March 06

Answer:
B

Explanation:
The growth relative to GDP growth method compares a company’s growth rate to the forecasted growth rate of nominal or real GDP.

March 05

Answer:
B

Explanation:
At first, because the P/E multiple of Pet Food Company is greater than the peer group median, 17 > 14, Pet Food appears overpriced relative to its peers. In order for the analyst to believe that the company is undervalued, it is likely that qualitative factors and fundamentals favor the subject company over its peers. Qualitative factors refer to adjustments that could be made to the raw P/E ratio, which simply divides the stock price by earnings per share. For example, a less risky business, more conservative accounting for sales recognition, or more favorable capital structure could explain the P/E multiple difference.

Choice “a” is incorrect. If the market undervalues risk in the peer group, it would ascribe a higher price and P/E to the peer group rather than to Pet Company. If qualitative factors favored the peer group over Pet Food, the analysts would probably determine that Pet Food was overvalued, consistent with its relative P/E ratio being greater than the peer group’s ratio.

Choice “c” is incorrect. If the market overvalues growth in the industry sector, inflated stock prices for the peer group industry would result. This would likely lead to the analyst describing Pet Food Company stock as overvalued, not undervalued.

March 04

Answer:
C

Explanation:
This is an example of a merger to take advantage of complementary resources. The smaller firms would not be in a position to realize their market potential if required to establish comprehensive distribution networks from scratch.

Choice “a” is incorrect. It is not in the best interests of shareholders for management to seek growth through mergers to improve their power and prestige in the business community.

Choice “b” is incorrect. Although diversification does reduce risk, this is not specific to within-company diversification efforts – unless investors’ market diversification opportunities are restricted. Diversification has been shown to be easier and cheaper for stockholders than individual corporations. Markets frequently apply holding company discounts for expansions made in the name of “risk reduction.”

March 03

Answer:
B

Explanation:
The constant-growth free cash flow to common equity model assumes, by definition, a constant growth rate.

Choice “a” is incorrect. This is the definition of the multi-stage free cash flow model; a period of fast growth followed by a slower, steadier growth rate forever.

Choice “c” is incorrect. This would require a multi-stage free cash flow model.
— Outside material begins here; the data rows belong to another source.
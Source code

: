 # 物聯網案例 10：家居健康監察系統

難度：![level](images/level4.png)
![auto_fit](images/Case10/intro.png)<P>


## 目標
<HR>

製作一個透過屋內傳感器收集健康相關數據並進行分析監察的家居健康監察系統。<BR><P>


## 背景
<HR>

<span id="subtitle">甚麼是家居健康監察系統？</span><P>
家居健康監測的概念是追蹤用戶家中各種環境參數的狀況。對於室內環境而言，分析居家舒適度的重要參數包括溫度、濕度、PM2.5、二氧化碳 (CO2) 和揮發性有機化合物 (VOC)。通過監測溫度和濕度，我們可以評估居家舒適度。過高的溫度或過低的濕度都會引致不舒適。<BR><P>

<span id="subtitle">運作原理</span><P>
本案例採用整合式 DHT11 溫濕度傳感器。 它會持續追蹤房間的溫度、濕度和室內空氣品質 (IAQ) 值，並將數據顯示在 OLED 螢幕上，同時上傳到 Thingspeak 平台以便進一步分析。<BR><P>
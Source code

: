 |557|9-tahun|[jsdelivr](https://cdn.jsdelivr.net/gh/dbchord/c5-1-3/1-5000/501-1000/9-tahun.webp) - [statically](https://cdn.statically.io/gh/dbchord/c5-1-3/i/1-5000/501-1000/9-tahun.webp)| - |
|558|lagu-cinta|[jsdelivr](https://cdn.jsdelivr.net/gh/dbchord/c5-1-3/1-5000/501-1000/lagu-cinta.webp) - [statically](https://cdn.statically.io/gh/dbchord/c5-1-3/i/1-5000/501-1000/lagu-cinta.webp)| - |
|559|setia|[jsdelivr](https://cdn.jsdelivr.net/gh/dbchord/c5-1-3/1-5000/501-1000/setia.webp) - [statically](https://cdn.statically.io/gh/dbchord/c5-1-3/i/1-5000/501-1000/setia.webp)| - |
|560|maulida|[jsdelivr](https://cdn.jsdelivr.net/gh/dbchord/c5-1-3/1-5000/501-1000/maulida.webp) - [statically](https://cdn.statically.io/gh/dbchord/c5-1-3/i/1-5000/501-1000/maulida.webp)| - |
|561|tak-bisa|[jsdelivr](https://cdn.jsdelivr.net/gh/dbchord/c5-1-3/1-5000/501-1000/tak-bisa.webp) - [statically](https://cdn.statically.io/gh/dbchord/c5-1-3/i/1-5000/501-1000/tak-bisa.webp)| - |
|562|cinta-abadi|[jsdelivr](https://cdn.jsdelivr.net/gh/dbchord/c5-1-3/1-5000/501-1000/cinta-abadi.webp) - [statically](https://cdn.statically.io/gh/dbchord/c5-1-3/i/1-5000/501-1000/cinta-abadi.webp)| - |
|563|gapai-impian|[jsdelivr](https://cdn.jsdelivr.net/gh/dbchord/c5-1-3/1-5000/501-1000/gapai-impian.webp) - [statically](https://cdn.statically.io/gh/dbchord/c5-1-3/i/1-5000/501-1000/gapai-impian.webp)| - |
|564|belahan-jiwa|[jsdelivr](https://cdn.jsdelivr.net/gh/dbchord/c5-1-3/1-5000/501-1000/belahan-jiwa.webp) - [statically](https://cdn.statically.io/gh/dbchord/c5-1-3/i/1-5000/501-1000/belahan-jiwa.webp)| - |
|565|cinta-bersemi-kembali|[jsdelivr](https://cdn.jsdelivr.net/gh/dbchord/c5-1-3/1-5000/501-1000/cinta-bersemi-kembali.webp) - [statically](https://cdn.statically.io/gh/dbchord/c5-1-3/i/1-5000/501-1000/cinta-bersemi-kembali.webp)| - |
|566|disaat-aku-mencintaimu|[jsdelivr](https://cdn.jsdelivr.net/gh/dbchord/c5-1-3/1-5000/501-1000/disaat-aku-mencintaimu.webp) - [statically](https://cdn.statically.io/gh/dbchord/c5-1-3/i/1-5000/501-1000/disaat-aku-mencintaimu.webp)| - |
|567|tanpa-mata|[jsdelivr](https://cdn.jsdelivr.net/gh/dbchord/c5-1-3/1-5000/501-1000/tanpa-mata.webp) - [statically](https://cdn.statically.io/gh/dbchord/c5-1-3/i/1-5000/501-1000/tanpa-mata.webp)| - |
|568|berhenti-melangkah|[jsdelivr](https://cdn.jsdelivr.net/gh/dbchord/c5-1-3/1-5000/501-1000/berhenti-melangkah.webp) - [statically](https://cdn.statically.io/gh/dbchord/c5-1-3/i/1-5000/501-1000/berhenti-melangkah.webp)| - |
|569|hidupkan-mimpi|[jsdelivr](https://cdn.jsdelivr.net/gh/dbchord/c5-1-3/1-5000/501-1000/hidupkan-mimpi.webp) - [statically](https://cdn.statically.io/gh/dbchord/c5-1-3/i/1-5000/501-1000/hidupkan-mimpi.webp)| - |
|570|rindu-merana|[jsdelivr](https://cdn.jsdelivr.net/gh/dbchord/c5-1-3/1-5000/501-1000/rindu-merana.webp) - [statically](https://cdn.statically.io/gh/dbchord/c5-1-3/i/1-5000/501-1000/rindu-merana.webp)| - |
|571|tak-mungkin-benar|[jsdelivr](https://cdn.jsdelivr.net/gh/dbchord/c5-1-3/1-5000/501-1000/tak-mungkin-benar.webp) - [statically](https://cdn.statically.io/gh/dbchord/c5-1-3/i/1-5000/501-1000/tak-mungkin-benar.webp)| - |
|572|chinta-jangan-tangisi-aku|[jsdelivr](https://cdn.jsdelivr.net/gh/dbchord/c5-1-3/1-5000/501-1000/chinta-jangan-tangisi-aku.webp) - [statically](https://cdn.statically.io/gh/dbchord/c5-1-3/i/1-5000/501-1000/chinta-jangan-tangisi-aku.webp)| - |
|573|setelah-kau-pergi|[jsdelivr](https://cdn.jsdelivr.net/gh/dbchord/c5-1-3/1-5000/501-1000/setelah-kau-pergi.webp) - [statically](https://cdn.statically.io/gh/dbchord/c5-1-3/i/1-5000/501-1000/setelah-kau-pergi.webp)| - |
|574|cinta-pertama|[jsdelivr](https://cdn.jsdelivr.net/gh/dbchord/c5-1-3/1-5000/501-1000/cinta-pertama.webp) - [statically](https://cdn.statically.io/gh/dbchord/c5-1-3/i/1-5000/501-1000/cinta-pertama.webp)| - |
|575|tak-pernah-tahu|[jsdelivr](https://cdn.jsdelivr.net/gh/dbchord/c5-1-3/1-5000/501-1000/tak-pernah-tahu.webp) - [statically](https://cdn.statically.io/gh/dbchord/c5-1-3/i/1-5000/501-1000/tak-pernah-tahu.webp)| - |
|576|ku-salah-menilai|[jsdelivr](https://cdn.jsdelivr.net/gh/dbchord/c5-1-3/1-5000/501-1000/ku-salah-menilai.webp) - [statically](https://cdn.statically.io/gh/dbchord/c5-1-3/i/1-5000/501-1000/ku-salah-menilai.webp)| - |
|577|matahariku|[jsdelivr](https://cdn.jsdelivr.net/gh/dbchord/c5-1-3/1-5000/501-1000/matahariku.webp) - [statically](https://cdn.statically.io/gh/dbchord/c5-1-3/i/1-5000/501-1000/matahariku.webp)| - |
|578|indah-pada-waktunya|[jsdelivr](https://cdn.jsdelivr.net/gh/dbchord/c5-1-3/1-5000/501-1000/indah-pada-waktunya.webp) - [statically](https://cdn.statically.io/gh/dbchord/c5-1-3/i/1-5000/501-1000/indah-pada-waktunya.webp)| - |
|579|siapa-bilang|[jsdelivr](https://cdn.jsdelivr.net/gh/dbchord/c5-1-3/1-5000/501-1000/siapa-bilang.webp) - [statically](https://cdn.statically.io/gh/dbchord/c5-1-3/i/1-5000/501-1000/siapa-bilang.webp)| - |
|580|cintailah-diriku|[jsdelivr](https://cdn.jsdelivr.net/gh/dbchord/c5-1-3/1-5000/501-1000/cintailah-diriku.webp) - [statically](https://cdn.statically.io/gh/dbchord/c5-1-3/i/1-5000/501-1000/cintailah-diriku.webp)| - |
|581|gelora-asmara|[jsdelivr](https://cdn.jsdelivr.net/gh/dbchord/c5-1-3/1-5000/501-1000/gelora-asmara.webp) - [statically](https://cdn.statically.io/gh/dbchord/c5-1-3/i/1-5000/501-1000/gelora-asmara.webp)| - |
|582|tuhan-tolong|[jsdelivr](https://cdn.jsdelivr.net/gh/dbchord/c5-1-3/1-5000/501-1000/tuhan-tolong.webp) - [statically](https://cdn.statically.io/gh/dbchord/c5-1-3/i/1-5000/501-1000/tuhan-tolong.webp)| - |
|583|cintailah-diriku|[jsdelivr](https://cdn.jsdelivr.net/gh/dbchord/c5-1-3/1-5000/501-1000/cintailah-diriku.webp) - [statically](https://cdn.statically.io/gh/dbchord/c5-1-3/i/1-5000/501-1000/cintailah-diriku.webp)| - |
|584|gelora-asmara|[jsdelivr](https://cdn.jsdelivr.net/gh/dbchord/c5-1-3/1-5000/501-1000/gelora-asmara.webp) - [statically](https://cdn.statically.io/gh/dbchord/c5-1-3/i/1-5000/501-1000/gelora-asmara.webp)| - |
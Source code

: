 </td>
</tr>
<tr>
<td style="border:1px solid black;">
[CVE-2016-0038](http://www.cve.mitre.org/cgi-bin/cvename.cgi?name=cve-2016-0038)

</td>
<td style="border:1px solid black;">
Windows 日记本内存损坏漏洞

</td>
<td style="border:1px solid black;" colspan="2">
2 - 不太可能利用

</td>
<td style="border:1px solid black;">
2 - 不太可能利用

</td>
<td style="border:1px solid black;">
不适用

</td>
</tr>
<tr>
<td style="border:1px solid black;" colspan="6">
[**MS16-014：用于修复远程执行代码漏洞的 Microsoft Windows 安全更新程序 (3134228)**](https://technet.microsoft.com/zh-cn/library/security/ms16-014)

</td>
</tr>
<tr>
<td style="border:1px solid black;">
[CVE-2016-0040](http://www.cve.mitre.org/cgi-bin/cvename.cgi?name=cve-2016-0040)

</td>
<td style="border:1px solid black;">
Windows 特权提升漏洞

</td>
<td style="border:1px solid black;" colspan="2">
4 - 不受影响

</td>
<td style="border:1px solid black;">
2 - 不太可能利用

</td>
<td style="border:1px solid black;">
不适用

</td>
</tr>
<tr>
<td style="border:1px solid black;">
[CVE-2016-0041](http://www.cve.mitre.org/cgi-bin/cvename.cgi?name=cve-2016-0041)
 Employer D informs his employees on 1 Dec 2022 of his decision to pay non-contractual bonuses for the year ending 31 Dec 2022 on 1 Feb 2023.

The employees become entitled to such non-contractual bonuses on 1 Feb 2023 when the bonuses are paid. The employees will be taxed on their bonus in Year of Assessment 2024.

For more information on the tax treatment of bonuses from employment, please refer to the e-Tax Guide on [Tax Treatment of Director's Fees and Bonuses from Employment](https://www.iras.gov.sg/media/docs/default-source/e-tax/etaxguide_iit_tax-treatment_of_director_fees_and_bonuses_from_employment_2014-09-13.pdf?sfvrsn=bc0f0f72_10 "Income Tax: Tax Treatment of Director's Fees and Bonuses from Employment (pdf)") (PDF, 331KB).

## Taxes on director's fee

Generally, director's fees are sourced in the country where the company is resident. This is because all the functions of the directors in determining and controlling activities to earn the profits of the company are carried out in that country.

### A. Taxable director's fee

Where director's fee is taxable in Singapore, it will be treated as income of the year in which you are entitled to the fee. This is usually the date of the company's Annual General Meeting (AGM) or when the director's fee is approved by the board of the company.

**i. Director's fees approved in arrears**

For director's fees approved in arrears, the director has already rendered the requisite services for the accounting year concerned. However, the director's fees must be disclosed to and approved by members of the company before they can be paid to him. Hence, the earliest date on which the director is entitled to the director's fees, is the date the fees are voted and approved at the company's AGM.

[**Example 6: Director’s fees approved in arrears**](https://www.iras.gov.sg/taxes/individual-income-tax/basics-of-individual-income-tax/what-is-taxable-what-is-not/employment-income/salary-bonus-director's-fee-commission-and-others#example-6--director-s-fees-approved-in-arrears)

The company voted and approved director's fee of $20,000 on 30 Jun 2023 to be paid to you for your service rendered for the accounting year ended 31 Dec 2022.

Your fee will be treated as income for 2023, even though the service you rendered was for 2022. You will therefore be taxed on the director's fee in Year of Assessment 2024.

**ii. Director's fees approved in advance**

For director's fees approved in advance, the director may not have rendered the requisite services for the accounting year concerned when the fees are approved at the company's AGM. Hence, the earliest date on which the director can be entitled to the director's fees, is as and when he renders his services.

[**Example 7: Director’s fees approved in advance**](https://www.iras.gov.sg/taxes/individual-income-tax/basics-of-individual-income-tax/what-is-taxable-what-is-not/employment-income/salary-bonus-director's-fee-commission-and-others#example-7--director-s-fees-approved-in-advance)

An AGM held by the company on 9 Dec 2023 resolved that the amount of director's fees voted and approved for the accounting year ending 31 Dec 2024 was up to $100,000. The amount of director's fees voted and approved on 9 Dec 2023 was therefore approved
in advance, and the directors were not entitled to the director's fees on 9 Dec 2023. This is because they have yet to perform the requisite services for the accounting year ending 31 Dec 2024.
Each period’s free cash flow during the declining growth would be discounted and then the terminal value is found when growth reaches zero.

March 02

Answer:
B

Explanation:
This argument states cash flow factors that make the immediate infusion of cash a positive outcome, given the expansion requirements and pending placement.

Choice “a” is incorrect. This is an argument of poor fit of division, a belief that the division’s assets can be more profitably managed by those specializing in that particular line of business. When this is the case, a company is more likely to divest the assets than to acquire the competitors that can operate the divisions more profitable.

Choice “c” is incorrect. This is a form of involuntary divestiture that can be ordered by either the Federal Trade Commission (“FTC”) or the Justice Department. The instruction occurs after a merger or acquisition has been agreed on and is the result of the combined firm’s impact on market share and competition. The question relates specifically to planning for the stock offering; any acquisition is speculative at this stage.

March 01

Answer:
C

Explanation:
This represents an accurate statement as the price does differ. The same formulas are used to price forward and futures. This is only true if the cash flows in the margin accounts and resulting interest earnings or charges are ignored. These cash flows do create subtle differences. The second part of the statement is also correct. Futures (and forward) prices equal:

  1. The future value of the underlying asset’s price. With lower interest rates, the future value and resulting contract price are lower.
  2. Less the future value of any cash flows or non-monetary benefits on the underlying asset. The contract owner does not receive these benefits. Thus, if these benefits of owning the underlying are less, the contract prices are higher than if those benefits were to increase.

Choice “a” is incorrect. First, the futures and spot will be equal at contract expiration (the convergence principal). Second, they could be equal if the risk-free discounting rate and dividend yield happened to exactly offset each other. Also, the current futures price is not a simple projection of what the market expects the asset to be worth at a future date, because the contract reflects a risk-free return and the asset reflects a risky asset return.

Choice “b” is incorrect. The value of a futures contract resets to zero at mark-to-market, while the value of a forward can be either positive (above futures value of zero) or negative (below futures value of zero).

February 28

Answer:
A

Explanation:
Because an asset that receives floating-rate payments is likely to have a lower duration than an asset that receives fixed-rate payments, an interest rate swap position that pays fixed and receives floating would most likely decrease the duration of a fixed-income portfolio.

February 27

Answer:
A

Explanation:
P/E does not make economic sense with an insignificantly small (or zero, or negative) denominator.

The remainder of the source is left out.